It does seem as if the days of the Assad Alawite regime in Syria are numbered. The tide seems to have turned in favour of the rebels. What the longer term will bring is impossible to predict. We need to keep in mind that this is a conflict between Islamic sects: Alawite (a Shi'ite sub-sect), Sunni, and Shi'ite itself.
The Guardian explains how the tea-leaves are indicating the end of the Assad regime.
. . . . With the situation changing by the hour, the government's control over large parts of the country continued to unravel. The F[ree] S[yrian] A[army] said it had captured two border crossings between Syria and Turkey as well as one in Iraq. The regime still holds key cities, at least during the day, but it appears increasingly vulnerable to guerilla raids. . . .

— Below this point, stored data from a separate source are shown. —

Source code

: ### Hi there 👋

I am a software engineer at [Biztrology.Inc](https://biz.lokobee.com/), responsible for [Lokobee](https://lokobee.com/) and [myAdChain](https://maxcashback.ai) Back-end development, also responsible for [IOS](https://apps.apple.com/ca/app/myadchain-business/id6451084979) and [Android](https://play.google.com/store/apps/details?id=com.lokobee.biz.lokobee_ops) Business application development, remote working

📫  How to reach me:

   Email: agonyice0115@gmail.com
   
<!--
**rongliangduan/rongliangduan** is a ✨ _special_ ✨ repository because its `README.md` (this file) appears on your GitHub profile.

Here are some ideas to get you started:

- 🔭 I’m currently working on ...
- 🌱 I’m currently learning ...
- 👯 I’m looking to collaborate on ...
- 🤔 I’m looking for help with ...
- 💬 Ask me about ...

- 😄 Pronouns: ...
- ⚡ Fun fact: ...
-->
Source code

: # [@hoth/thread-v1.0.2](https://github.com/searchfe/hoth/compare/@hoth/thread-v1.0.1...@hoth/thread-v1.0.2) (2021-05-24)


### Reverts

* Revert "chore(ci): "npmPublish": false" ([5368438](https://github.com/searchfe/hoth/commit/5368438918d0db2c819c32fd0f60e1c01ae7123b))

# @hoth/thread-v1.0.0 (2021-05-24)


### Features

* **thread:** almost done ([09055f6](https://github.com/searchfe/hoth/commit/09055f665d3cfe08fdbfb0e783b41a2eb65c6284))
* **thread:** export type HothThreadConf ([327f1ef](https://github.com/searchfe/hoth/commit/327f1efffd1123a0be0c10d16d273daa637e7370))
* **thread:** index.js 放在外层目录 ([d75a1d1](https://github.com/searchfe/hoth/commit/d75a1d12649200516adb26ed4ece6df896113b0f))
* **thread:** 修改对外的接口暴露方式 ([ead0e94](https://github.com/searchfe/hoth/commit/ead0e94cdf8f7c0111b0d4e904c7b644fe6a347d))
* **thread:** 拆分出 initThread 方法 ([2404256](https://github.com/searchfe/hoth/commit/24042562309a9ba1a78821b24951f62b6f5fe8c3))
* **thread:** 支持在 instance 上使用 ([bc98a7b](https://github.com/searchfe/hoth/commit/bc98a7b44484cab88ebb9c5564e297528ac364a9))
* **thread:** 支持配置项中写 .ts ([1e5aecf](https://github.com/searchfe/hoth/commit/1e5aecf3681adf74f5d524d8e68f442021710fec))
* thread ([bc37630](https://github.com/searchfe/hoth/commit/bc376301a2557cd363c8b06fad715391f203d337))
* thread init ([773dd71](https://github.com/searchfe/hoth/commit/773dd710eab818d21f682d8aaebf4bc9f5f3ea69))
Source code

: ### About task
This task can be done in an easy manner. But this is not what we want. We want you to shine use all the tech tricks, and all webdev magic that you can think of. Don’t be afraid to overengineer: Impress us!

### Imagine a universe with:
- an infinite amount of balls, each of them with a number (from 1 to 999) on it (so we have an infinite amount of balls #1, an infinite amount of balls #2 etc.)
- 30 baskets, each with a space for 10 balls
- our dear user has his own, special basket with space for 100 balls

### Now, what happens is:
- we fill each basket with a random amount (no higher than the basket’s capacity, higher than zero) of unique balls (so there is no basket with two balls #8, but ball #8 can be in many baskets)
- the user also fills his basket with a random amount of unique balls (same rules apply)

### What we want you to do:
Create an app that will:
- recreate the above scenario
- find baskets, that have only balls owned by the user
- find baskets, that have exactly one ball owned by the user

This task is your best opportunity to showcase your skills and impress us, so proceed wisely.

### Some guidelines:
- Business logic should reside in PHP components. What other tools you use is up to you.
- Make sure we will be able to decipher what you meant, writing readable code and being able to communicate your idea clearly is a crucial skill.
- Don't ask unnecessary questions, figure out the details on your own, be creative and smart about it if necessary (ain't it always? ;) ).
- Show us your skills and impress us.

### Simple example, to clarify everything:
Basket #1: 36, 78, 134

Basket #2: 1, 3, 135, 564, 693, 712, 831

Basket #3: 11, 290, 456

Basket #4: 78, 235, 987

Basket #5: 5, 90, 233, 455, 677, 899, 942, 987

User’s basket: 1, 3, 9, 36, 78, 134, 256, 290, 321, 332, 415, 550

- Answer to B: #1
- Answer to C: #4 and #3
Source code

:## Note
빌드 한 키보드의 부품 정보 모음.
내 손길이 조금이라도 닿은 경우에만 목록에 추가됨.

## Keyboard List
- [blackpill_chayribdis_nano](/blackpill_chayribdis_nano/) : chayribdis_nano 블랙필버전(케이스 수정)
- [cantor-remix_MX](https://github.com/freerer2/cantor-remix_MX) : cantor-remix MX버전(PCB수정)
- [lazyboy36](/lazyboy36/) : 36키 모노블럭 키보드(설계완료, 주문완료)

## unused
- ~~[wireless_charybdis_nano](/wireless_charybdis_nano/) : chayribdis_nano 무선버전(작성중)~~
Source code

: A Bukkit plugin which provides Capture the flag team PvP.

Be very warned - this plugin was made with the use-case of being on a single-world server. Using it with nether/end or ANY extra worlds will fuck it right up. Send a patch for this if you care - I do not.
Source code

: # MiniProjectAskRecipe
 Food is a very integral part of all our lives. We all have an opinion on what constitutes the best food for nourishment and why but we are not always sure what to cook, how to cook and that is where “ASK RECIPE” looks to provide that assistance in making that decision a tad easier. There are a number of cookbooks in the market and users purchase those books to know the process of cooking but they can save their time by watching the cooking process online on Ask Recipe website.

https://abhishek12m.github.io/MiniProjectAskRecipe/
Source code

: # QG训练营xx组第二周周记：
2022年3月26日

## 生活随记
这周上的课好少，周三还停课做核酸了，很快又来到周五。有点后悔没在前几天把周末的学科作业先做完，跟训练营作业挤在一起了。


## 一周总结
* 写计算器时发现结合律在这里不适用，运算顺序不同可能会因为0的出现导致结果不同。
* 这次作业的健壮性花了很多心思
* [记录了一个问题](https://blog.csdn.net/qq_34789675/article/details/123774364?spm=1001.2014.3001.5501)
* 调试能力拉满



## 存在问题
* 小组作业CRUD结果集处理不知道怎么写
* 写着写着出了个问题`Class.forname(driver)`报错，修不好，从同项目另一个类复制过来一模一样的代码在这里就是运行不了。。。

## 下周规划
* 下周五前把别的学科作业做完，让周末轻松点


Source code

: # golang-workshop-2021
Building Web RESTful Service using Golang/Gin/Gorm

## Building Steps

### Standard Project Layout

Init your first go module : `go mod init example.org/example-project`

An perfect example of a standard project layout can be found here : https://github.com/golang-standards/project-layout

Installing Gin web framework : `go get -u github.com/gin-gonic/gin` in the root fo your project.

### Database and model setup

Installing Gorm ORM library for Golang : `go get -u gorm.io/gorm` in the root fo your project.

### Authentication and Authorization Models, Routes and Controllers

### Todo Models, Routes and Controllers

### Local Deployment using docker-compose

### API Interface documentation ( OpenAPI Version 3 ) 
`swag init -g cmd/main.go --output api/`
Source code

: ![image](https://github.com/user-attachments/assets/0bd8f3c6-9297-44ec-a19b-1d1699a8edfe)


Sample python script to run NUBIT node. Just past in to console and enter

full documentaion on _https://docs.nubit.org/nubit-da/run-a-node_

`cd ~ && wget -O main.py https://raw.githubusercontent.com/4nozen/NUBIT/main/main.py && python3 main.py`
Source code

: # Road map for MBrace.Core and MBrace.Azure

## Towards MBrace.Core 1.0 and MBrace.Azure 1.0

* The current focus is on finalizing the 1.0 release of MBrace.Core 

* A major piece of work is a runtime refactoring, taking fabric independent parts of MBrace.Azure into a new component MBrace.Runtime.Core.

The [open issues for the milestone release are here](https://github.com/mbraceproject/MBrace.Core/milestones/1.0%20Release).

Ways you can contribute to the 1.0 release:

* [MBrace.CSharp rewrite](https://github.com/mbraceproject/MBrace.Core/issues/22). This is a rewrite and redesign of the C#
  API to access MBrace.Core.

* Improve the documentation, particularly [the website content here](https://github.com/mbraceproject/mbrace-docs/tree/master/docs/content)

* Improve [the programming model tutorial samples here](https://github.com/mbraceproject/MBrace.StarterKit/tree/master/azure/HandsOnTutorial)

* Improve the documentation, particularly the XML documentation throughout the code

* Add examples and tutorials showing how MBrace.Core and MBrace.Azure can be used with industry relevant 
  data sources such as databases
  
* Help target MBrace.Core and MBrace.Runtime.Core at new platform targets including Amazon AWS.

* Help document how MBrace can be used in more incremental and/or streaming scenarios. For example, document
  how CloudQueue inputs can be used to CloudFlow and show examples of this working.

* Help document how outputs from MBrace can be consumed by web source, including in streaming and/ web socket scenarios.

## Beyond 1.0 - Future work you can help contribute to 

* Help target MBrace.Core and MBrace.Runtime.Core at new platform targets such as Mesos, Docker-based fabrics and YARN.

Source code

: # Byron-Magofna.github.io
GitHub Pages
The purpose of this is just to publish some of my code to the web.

In a further sign of regime erosion a Syrian general was reported to have fled to Turkey, bringing the number of fugitive generals there to 22. The rebels also now control a key Kamal/Qaim border crossing with Iraq, after slaughtering the 22 government soldiers tasked with guarding it. Iraqi troops have now sealed the crossing.
The capture of Syria's borders by the opposition was an important moment, analysts said, and showed Syria's 16-month conflict was now a fast-moving guerilla war. Fawwaz Traboulsi, a Beirut-based historian and columnist, said the tactics and strategy of the Free Syrian Army had improved, in contrast to the early days of the uprising. "It's conducting a war that is very close to a guerrilla war. The FSA can move very easily. It can withdraw. It is taking whole regions and holding them," he said. . . .
Others predicted the end was near. "The regime is going through its last days," Abdel Basset Sayda, the leader of the main Syrian opposition umbrella group, the Syrian National Council, said in Rome. Michael Young, a columnist with Beirut's Daily Star newspaper, agreed that the regime was disintegrating around the edges. "If you lose the borders you are allowing the creation of safe zones for weapons to come through. The Syrian regime holds the cities. But it doesn't control rural areas. And at night its control over the cities is very iffy. This is a new phenomenon," he observed. . . .
Majid Arar, who lives closer to the scene of the attack, told the Guardian. "After hearing the news of the generals being killed there was some excitement and some joy, because people are furious [with the regime]. But when the government started bombarding people started to feel very scared. It's joy and at the same time fear for the future. People are now more open to talk about what's going on in the city, even on the telephone. People usually fear that the government is listening but are now more open to talking. Some barriers have been broken."
The West was once giddy with excitement over the "Arab Spring". We are now in a position to make a more accurate weather report. The Arab Spring is the overthrow of a tyrannical regime by the people, and at the same time the harbinger of a new cabal of tyrants.
You cannot make a silk purse out of a sow's ear. Human beings are not born righteous. They have to be made righteous. Nigh on two thousand years of Islamic culture, teaching, and influence has served to make the sow's ear bigger, not different.